The flat Central Plains is easy for cultural exchange between distant places, but also served as a
battlefield, setting the stage for the evolution of civilization.
The above gives reasons for differing growth in Yellow and Yangtze civilizations by
comparing their agricultural base and environment, plus the effect of powerful officials and their
supporters. To understand this, we must persevere in understanding reasons and needs for major
historic change. By going outside historic bounds, we can rebuild China’s ancient face and track its
growth on a deeper scientific level.
Bibliography
Allen, W. 1972. Ecological technique and settlement pattern. In Man, Settlement, and Urbanism (P.

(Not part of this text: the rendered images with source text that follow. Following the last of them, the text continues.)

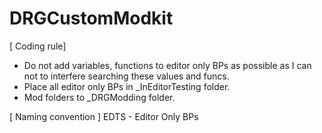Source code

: # DRGCustomModkit

[ Coding rule]
- Do not add variables, functions to editor only BPs as possible as I can not to interfere searching these values and funcs.
- Place all editor only BPs in _InEditorTesting folder.
- Mod folders to _DRGModding folder.

[ Naming convention ]
EDTS - Editor Only BPs
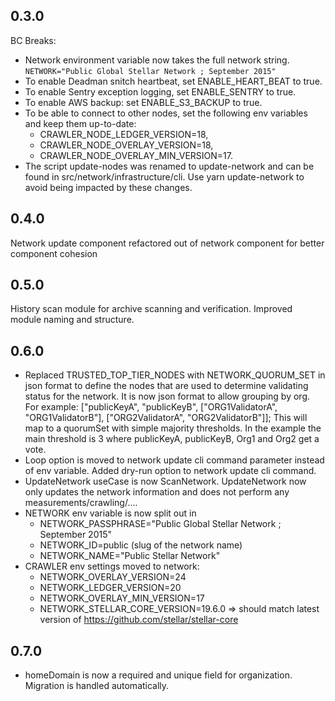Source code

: ## 0.3.0
BC Breaks: 
* Network environment variable now takes the full network string.
`NETWORK="Public Global Stellar Network ; September 2015"`
* To enable Deadman snitch heartbeat, set ENABLE_HEART_BEAT to true.
* To enable Sentry exception logging, set ENABLE_SENTRY to true.
* To enable AWS backup: set ENABLE_S3_BACKUP to true.
* To be able to connect to other nodes, set the following env variables and keep them up-to-date:
  * CRAWLER_NODE_LEDGER_VERSION=18,
  * CRAWLER_NODE_OVERLAY_VERSION=18,
  * CRAWLER_NODE_OVERLAY_MIN_VERSION=17.
* The script update-nodes was renamed to update-network and can be found in src/network/infrastructure/cli. Use yarn update-network to avoid being impacted by these changes.

## 0.4.0
Network update component refactored out of network component for better component cohesion

## 0.5.0
History scan module for archive scanning and verification. Improved module naming and structure.

## 0.6.0
* Replaced TRUSTED_TOP_TIER_NODES with NETWORK_QUORUM_SET in json format 
to define the nodes that are used to determine validating status for the network. 
It is now json format to allow grouping by org. For example: ["publicKeyA", "publicKeyB", ["ORG1ValidatorA", "ORG1ValidatorB"], ["ORG2ValidatorA", "ORG2ValidatorB"]];
This will map to a quorumSet with simple majority thresholds. In the example the main threshold is 3 where publicKeyA, publicKeyB, Org1 and Org2 get a vote. 
* Loop option is moved to network update cli command parameter instead of env variable. Added dry-run option to network update cli command.
* UpdateNetwork useCase is now ScanNetwork. UpdateNetwork now only updates the network information and does not perform any measurements/crawling/....
* NETWORK env variable is now split out in 
  * NETWORK_PASSPHRASE="Public Global Stellar Network ; September 2015"
  * NETWORK_ID=public (slug of the network name)
  * NETWORK_NAME="Public Stellar Network"
* CRAWLER env settings moved to network:
  * NETWORK_OVERLAY_VERSION=24
  * NETWORK_LEDGER_VERSION=20
  * NETWORK_OVERLAY_MIN_VERSION=17
  * NETWORK_STELLAR_CORE_VERSION=19.6.0 => should match latest version of https://github.com/stellar/stellar-core
## 0.7.0
* homeDomain is now a required and unique field for organization. Migration is handled automatically. 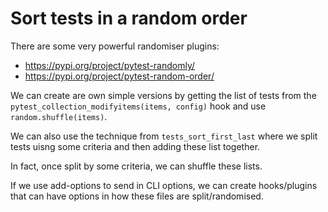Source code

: 
# Sort tests in a random order

There are some very powerful randomiser plugins:

- https://pypi.org/project/pytest-randomly/
- https://pypi.org/project/pytest-random-order/

We can create are own simple versions by getting the list of tests from  the  `pytest_collection_modifyitems(items, config)` hook and use `random.shuffle(items)`.

We can also use the technique from `tests_sort_first_last` where we split tests uisng some criteria and then adding these list together.

In fact, once split by some criteria, we can shuffle these lists.

If we use add-options to send in CLI options, we can create hooks/plugins that can have options in how these files are split/randomised.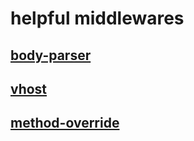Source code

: # helpful middlewares

## [body-parser]()

## [vhost]()

## [method-override](https://github.com/expressjs/method-override)
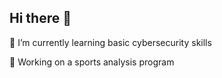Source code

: ## Hi there 👋
🌱 I’m currently learning basic cybersecurity skills

 🔭 Working on a sports analysis program
<!--
**loopyweb/loopyweb** is a ✨ _special_ ✨ repository because its `README.md` (this file) appears on your GitHub profile.

Here are some ideas to get you started:

-...
- 
- 👯 I’m looking to collaborate on ...
- 🤔 I’m looking for help with ...
- 💬 Ask me about ...
- 📫 How to reach me: ...
- 😄 Pronouns: ...
- ⚡ Fun fact: ...
-->
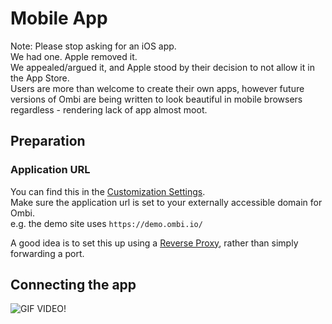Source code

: # Mobile App

Note: Please stop asking for an iOS app.  
We had one. Apple removed it.  
We appealed/argued it, and Apple stood by their decision to not allow it in the App Store.  
Users are more than welcome to create their own apps, however future versions of Ombi are being written to look beautiful in mobile browsers regardless - rendering lack of app almost moot.  

## Preparation

### Application URL

You can find this in the [Customization Settings](../../settings/customization/#application-url).  
Make sure the application url is set to your externally accessible domain for Ombi.  
e.g. the demo site uses `https://demo.ombi.io/`  

A good idea is to set this up using a [Reverse Proxy](../reverse-proxy), rather than simply forwarding a port.

## Connecting the app

![GIF VIDEO!](../../assets/images/embeds/app_setup.gif)
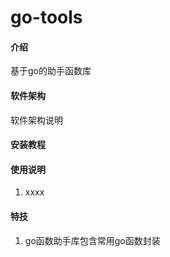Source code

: # go-tools

#### 介绍
基于go的助手函数库

#### 软件架构
软件架构说明


#### 安装教程

#### 使用说明

1.  xxxx



#### 特技

1.  go函数助手库包含常用go函数封装
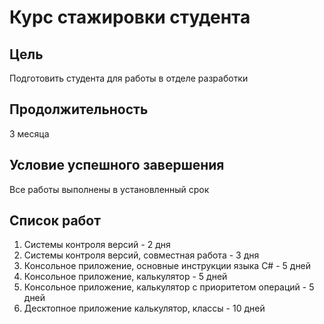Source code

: # Курс стажировки студента
## Цель
Подготовить студента для работы в отделе разработки
## Продолжительность
3 месяца
## Условие успешного завершения
Все работы выполнены в установленный срок
## Список работ
1. Системы контроля версий - 2 дня
2. Системы контроля версий, совместная работа - 3 дня
3. Консольное приложение, основные инструкции языка C# - 5 дней
4. Консольное приложение, калькулятор - 5 дней
5. Консольное приложение, калькулятор с приоритетом операций - 5 дней
6. Десктопное приложение калькулятор, классы - 10 дней

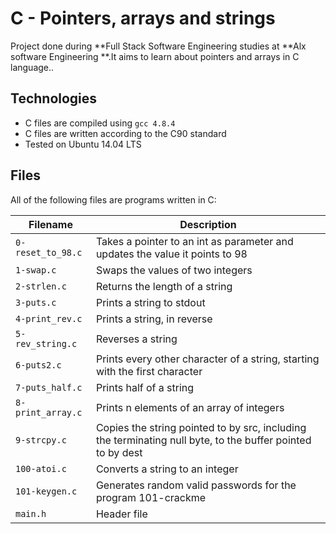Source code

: # C - Pointers, arrays and strings

Project done during **Full Stack Software Engineering studies at **Alx software Engineering **.It aims to learn about pointers and arrays in C language..

## Technologies
* C files are compiled using `gcc 4.8.4`
* C files are written according to the C90 standard
* Tested on Ubuntu 14.04 LTS

## Files
All of the following files are programs written in C:
 			
| Filename | Description |
| -------- | ----------- |
| `0-reset_to_98.c` |Takes a pointer to an int as parameter and updates the value it points to 98|
| `1-swap.c` |Swaps the values of two integers|
| `2-strlen.c ` | Returns the length of a string|
| `3-puts.c ` |Prints a string to stdout|
| `4-print_rev.c` |Prints a string, in reverse|
| `5-rev_string.c` |Reverses a string| 
| `6-puts2.c` |Prints every other character of a string, starting with the first character| 
| `7-puts_half.c` |Prints half of a string| 
| `8-print_array.c` |Prints n elements of an array of integers | 
| `9-strcpy.c` |Copies the string pointed to by src, including the terminating null byte, to the buffer pointed to by dest| 
| `100-atoi.c` |Converts a string to an integer| 
| `101-keygen.c` |Generates random valid passwords for the program 101-crackme|  
| `main.h` | Header file |
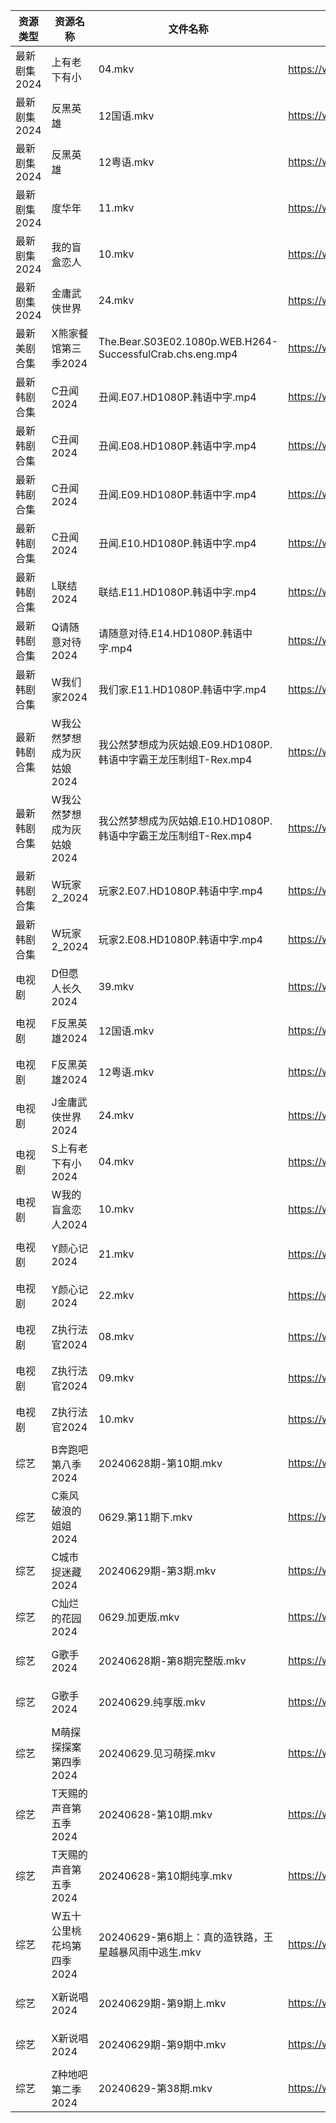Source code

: | 资源类型     | 资源名称            | 文件名称                                                      | 分享链接                                 | 更新时间                |
| -------- | --------------- | --------------------------------------------------------- | ------------------------------------ | ------------------- |
| 最新剧集2024 | 上有老下有小          | 04.mkv                                                    | https://www.alipan.com/s/zJpYSzfdTgF | 2024-06-29 00:10:54 |
| 最新剧集2024 | 反黑英雄            | 12国语.mkv                                                  | https://www.alipan.com/s/BaUXauM9vBS | 2024-06-29 19:10:46 |
| 最新剧集2024 | 反黑英雄            | 12粤语.mkv                                                  | https://www.alipan.com/s/BaUXauM9vBS | 2024-06-29 19:10:46 |
| 最新剧集2024 | 度华年             | 11.mkv                                                    | https://www.alipan.com/s/vjbjKvWXUFQ | 2024-06-29 14:11:00 |
| 最新剧集2024 | 我的盲盒恋人          | 10.mkv                                                    | https://www.alipan.com/s/6rP1kMmWiU2 | 2024-06-29 14:11:02 |
| 最新剧集2024 | 金庸武侠世界          | 24.mkv                                                    | https://www.alipan.com/s/K1cwzDfcuuq | 2024-06-29 19:10:59 |
| 最新美剧合集   | X熊家餐馆第三季2024    | The.Bear.S03E02.1080p.WEB.H264-SuccessfulCrab.chs.eng.mp4 | https://www.alipan.com/s/P8KbRfGWy8g | 2024-06-29 18:07:30 |
| 最新韩剧合集   | C丑闻2024         | 丑闻.E07.HD1080P.韩语中字.mp4                                   | https://www.alipan.com/s/J114XwZcFVg | 2024-06-29 16:09:57 |
| 最新韩剧合集   | C丑闻2024         | 丑闻.E08.HD1080P.韩语中字.mp4                                   | https://www.alipan.com/s/J114XwZcFVg | 2024-06-29 16:09:56 |
| 最新韩剧合集   | C丑闻2024         | 丑闻.E09.HD1080P.韩语中字.mp4                                   | https://www.alipan.com/s/J114XwZcFVg | 2024-06-29 16:09:56 |
| 最新韩剧合集   | C丑闻2024         | 丑闻.E10.HD1080P.韩语中字.mp4                                   | https://www.alipan.com/s/J114XwZcFVg | 2024-06-29 16:09:56 |
| 最新韩剧合集   | L联结2024         | 联结.E11.HD1080P.韩语中字.mp4                                   | https://www.alipan.com/s/4f7g9UiAEUn | 2024-06-29 14:10:00 |
| 最新韩剧合集   | Q请随意对待2024      | 请随意对待.E14.HD1080P.韩语中字.mp4                                | https://www.alipan.com/s/iJ1hfG7FjwZ | 2024-06-29 16:07:07 |
| 最新韩剧合集   | W我们家2024        | 我们家.E11.HD1080P.韩语中字.mp4                                  | https://www.alipan.com/s/keo1YwSJiuD | 2024-06-29 12:10:05 |
| 最新韩剧合集   | W我公然梦想成为灰姑娘2024 | 我公然梦想成为灰姑娘.E09.HD1080P.韩语中字霸王龙压制组T-Rex.mp4                | https://www.alipan.com/s/m5hKH1Kr2Ez | 2024-06-29 12:10:07 |
| 最新韩剧合集   | W我公然梦想成为灰姑娘2024 | 我公然梦想成为灰姑娘.E10.HD1080P.韩语中字霸王龙压制组T-Rex.mp4                | https://www.alipan.com/s/m5hKH1Kr2Ez | 2024-06-29 12:10:07 |
| 最新韩剧合集   | W玩家2_2024       | 玩家2.E07.HD1080P.韩语中字.mp4                                  | https://www.alipan.com/s/BQakqHpWTDX | 2024-06-29 12:10:10 |
| 最新韩剧合集   | W玩家2_2024       | 玩家2.E08.HD1080P.韩语中字.mp4                                  | https://www.alipan.com/s/BQakqHpWTDX | 2024-06-29 12:10:10 |
| 电视剧      | D但愿人长久2024      | 39.mkv                                                    | https://www.alipan.com/s/FhuZUhrsRyc | 2024-06-29 00:05:11 |
| 电视剧      | F反黑英雄2024       | 12国语.mkv                                                  | https://www.alipan.com/s/5vxV34wgKWY | 2024-06-29 19:05:21 |
| 电视剧      | F反黑英雄2024       | 12粤语.mkv                                                  | https://www.alipan.com/s/5vxV34wgKWY | 2024-06-29 19:05:21 |
| 电视剧      | J金庸武侠世界2024     | 24.mkv                                                    | https://www.alipan.com/s/45Wf5L1Pjst | 2024-06-29 19:05:45 |
| 电视剧      | S上有老下有小2024     | 04.mkv                                                    | https://www.alipan.com/s/GAgAoekUHew | 2024-06-29 00:06:45 |
| 电视剧      | W我的盲盒恋人2024     | 10.mkv                                                    | https://www.alipan.com/s/79v6WG3ZjBK | 2024-06-29 14:07:24 |
| 电视剧      | Y颜心记2024        | 21.mkv                                                    | https://www.alipan.com/s/Tmjp99EAVXz | 2024-06-29 20:07:32 |
| 电视剧      | Y颜心记2024        | 22.mkv                                                    | https://www.alipan.com/s/Tmjp99EAVXz | 2024-06-29 20:07:31 |
| 电视剧      | Z执行法官2024       | 08.mkv                                                    | https://www.alipan.com/s/CFu1g6qLZa9 | 2024-06-29 20:07:35 |
| 电视剧      | Z执行法官2024       | 09.mkv                                                    | https://www.alipan.com/s/CFu1g6qLZa9 | 2024-06-29 20:07:35 |
| 电视剧      | Z执行法官2024       | 10.mkv                                                    | https://www.alipan.com/s/CFu1g6qLZa9 | 2024-06-29 20:07:35 |
| 综艺       | B奔跑吧第八季2024     | 20240628期-第10期.mkv                                        | https://www.alipan.com/s/CAcGkk8vZXT | 2024-06-29 00:07:42 |
| 综艺       | C乘风破浪的姐姐2024    | 0629.第11期下.mkv                                            | https://www.alipan.com/s/z2ZQFhKX5nR | 2024-06-29 14:08:00 |
| 综艺       | C城市捉迷藏2024      | 20240629期-第3期.mkv                                         | https://www.alipan.com/s/7FqyaDLUvoi | 2024-06-29 20:07:53 |
| 综艺       | C灿烂的花园2024      | 0629.加更版.mkv                                              | https://www.alipan.com/s/cusw5oJaLFV | 2024-06-29 14:08:05 |
| 综艺       | G歌手2024         | 20240628期-第8期完整版.mkv                                      | https://www.alipan.com/s/2dNKCR1mK3D | 2024-06-29 00:08:00 |
| 综艺       | G歌手2024         | 20240629.纯享版.mkv                                          | https://www.alipan.com/s/2dNKCR1mK3D | 2024-06-29 14:08:08 |
| 综艺       | M萌探探探案第四季2024   | 20240629.见习萌探.mkv                                         | https://www.alipan.com/s/CT8S7QehFWz | 2024-06-29 14:08:40 |
| 综艺       | T天赐的声音第五季2024   | 20240628-第10期.mkv                                         | https://www.alipan.com/s/EULgZTroyjo | 2024-06-29 08:08:32 |
| 综艺       | T天赐的声音第五季2024   | 20240628-第10期纯享.mkv                                       | https://www.alipan.com/s/EULgZTroyjo | 2024-06-29 08:08:32 |
| 综艺       | W五十公里桃花坞第四季2024 | 20240629-第6期上：真的造铁路，王星越暴风雨中逃生.mkv                         | https://www.alipan.com/s/exjYEbxNRBJ | 2024-06-29 14:09:05 |
| 综艺       | X新说唱2024        | 20240629期-第9期上.mkv                                        | https://www.alipan.com/s/ax3krBHPWuN | 2024-06-29 20:09:07 |
| 综艺       | X新说唱2024        | 20240629期-第9期中.mkv                                        | https://www.alipan.com/s/ax3krBHPWuN | 2024-06-29 19:09:11 |
| 综艺       | Z种地吧第二季2024     | 20240629-第38期.mkv                                         | https://www.alipan.com/s/G47r6Pn4GFV | 2024-06-29 14:09:28 |
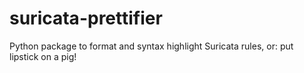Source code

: # suricata-prettifier
Python package to format and syntax highlight Suricata rules, or: put lipstick on a pig!
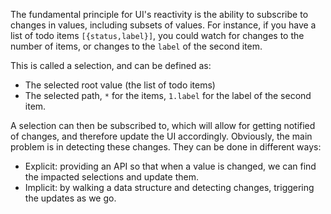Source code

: The fundamental principle for UI's reactivity is the ability to
subscribe to changes in values, including subsets of values. For
instance, if you have a list of todo items `[{status,label}]`, you could
watch for changes to the number of items, or changes to the `label` of
the second item.

This is called a selection, and can be defined as:

- The selected root value (the list of todo items)
- The selected path, `*` for the items, `1.label` for the label of the
  second item.

A selection can then be subscribed to, which will allow for getting
notified of changes, and therefore update the UI accordingly. Obviously,
the main problem is in detecting these changes. They can be done in
different ways:

- Explicit: providing an API so that when a value is changed, we can
  find the impacted selections and update them.
- Implicit: by walking a data structure and detecting changes,
  triggering the updates as we go.
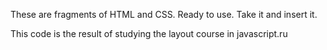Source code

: These are fragments of HTML and CSS. Ready to use. Take it and insert it.

This code is the result of studying the layout course in javascript.ru
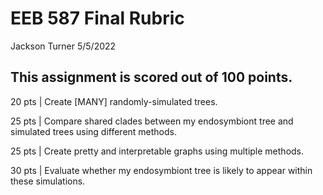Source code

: EEB 587 Final Rubric
================
Jackson Turner
5/5/2022

## This assignment is scored out of 100 points.

20 pts | Create \[MANY\] randomly-simulated trees.

25 pts | Compare shared clades between my endosymbiont tree and
simulated trees using different methods.

25 pts | Create pretty and interpretable graphs using multiple methods.

30 pts | Evaluate whether my endosymbiont tree is likely to appear
within these simulations.
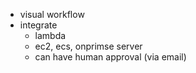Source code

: - visual workflow
- integrate
    - lambda
    - ec2, ecs, onprimse server
    - can have human approval (via email)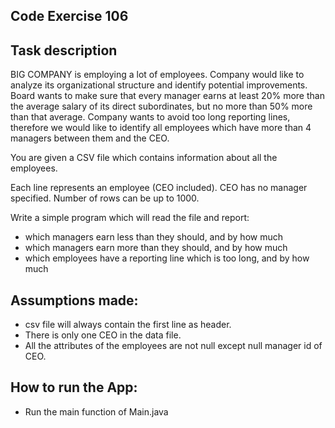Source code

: Code Exercise 106
- 

Task description
-
BIG COMPANY is employing a lot of employees. Company would like to analyze its organizational
structure and identify potential improvements. Board wants to make sure that every manager earns
at least 20% more than the average salary of its direct subordinates, but no more than 50% more
than that average. Company wants to avoid too long reporting lines, therefore we would like to
identify all employees which have more than 4 managers between them and the CEO.

You are given a CSV file which contains information about all the employees.

Each line represents an employee (CEO included). CEO has no manager specified. Number of rows
can be up to 1000.

Write a simple program which will read the file and report:
- which managers earn less than they should, and by how much
- which managers earn more than they should, and by how much
- which employees have a reporting line which is too long, and by how much


Assumptions made:
-
- csv file will always contain the first line as header.
- There is only one CEO in the data file.
- All the attributes of the employees are not null except null manager id of CEO.


How to run the App:
-
- Run the main function of Main.java


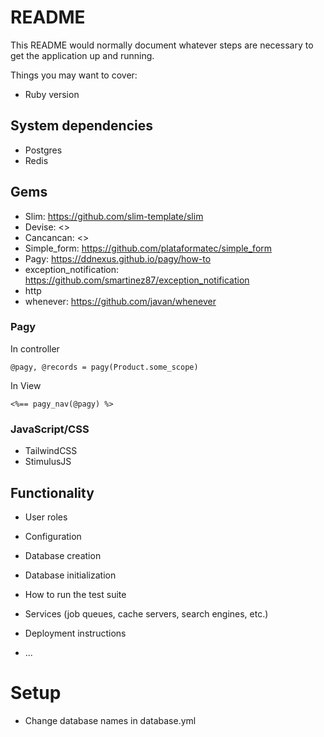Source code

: # README

This README would normally document whatever steps are necessary to get the
application up and running.

Things you may want to cover:

* Ruby version

## System dependencies

* Postgres
* Redis

## Gems

* Slim: <https://github.com/slim-template/slim>
* Devise: <>
* Cancancan: <>
* Simple_form: <https://github.com/plataformatec/simple_form>
* Pagy: <https://ddnexus.github.io/pagy/how-to>
* exception_notification: <https://github.com/smartinez87/exception_notification>
* http
* whenever: <https://github.com/javan/whenever>

### Pagy

In controller

    @pagy, @records = pagy(Product.some_scope)

In View

    <%== pagy_nav(@pagy) %>

### JavaScript/CSS

* TailwindCSS
* StimulusJS

## Functionality

* User roles


* Configuration

* Database creation

* Database initialization

* How to run the test suite

* Services (job queues, cache servers, search engines, etc.)

* Deployment instructions

* ...

# Setup

* Change database names in database.yml
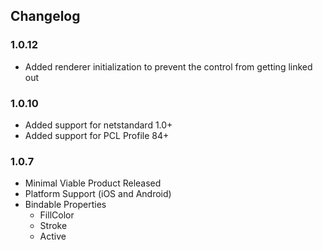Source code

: ## Changelog
### 1.0.12
* Added renderer initialization to prevent the control from getting linked out

### 1.0.10
* Added support for netstandard 1.0+
* Added support for PCL Profile 84+

### 1.0.7
* Minimal Viable Product Released
* Platform Support (iOS and Android)
* Bindable Properties
    * FillColor
    * Stroke
    * Active
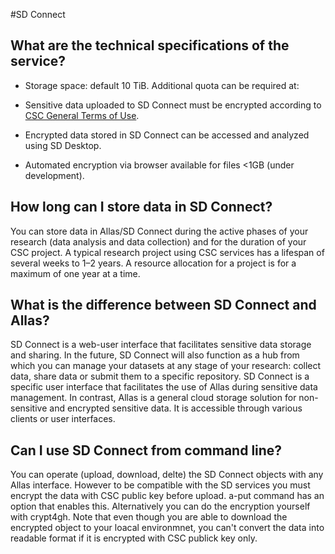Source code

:#SD Connect

## What are the technical specifications of the service?

* Storage space: default 10 TiB. Additional quota can be required at:

* Sensitive data uploaded to SD Connect must be encrypted according to [CSC General Terms of Use](https://research.csc.fi/general-terms-of-use).

* Encrypted data stored in SD Connect can be accessed and analyzed using SD Desktop.

* Automated encryption via browser available for files <1GB (under development). 


## How long can I store data in SD Connect? 
You can store data in Allas/SD Connect during the active phases of your research (data analysis and data collection) and for the duration of your CSC project. 
A typical research project using CSC services has a lifespan of several weeks to 1–2 years. A resource allocation for a project is for a maximum of one year at a time.

## What is the difference between SD Connect and Allas?
SD Connect is a web-user interface that facilitates sensitive data storage and sharing. 
In the future, SD Connect will also function as a hub from which you can manage your datasets at any stage of your research: 
collect data, share data or submit them to a specific repository.
SD Connect is a specific user interface that facilitates the use of Allas during sensitive data management. 
In contrast, Allas is a general cloud storage solution for non-sensitive and encrypted sensitive data. It is accessible through various clients or user interfaces. 

## Can I use SD Connect from command line?
You can operate (upload, download, delte) the SD Connect objects with any Allas interface. However to be compatible with the SD services you must encrypt the data with CSC public key before upload. a-put command has an option that enables this. Alternatively you can do the encryption yourself with crypt4gh. Note that even though you are able to download the encrypted object to your loacal environmnet, you can't convert the data into readable format if it is encrypted with CSC publick key only. 
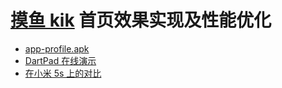 # [摸鱼 kik](https://moyukik.sohu.com/) 首页效果实现及性能优化

- [app-profile.apk](https://github.com/qiuxiang/moyukik/releases/latest/download/app-profile.apk)
- [DartPad 在线演示](https://dartpad.dev/27cb3943b27ae495d6c5f32b8eb20bc3?null_safety=true)
- [在小米 5s 上的对比](https://github.com/qiuxiang/moyukik/issues/1)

J. Uckle et al., eds.). London: Duckworth, pp. 211-226.
Boserup, E. 1965. The Condition of Agricultural Growth. Chicago: Aldine.
Butzer, K. W. 1990. Archaeology as Human Ecology. Cambridge University Press.
Childe, V. G. 1951. Man Makes Himself. New York: Mentor.
Cohen, M.H. 1977. The food crisis in prehistory. New Haven. Yale University Press.
1981. The ecology basis of New World state formation: general and local model. In The
Transition of Statehood in the New World (G.D. Jones et al., eds.), Cambridge: Cambridge
University Press.
Hayden, B. 1992. Models of domestication. In Transition to Agriculture (A.B. Gebauer et al., eds.).
Prehistory Press, 11-19.
Madson, D. B. 1982. Get it where gettin’s good: A variable model of Great Basin subsistence and
settlement based on eastern Great Basin data. In Man and Environment in the Great Basin (D.B.
Madson et al., eds.). SAA paper.2, pp. 207-226.
Tong, PingYeh, 1979. History of Agricultural Products. China Youth Publishing Society.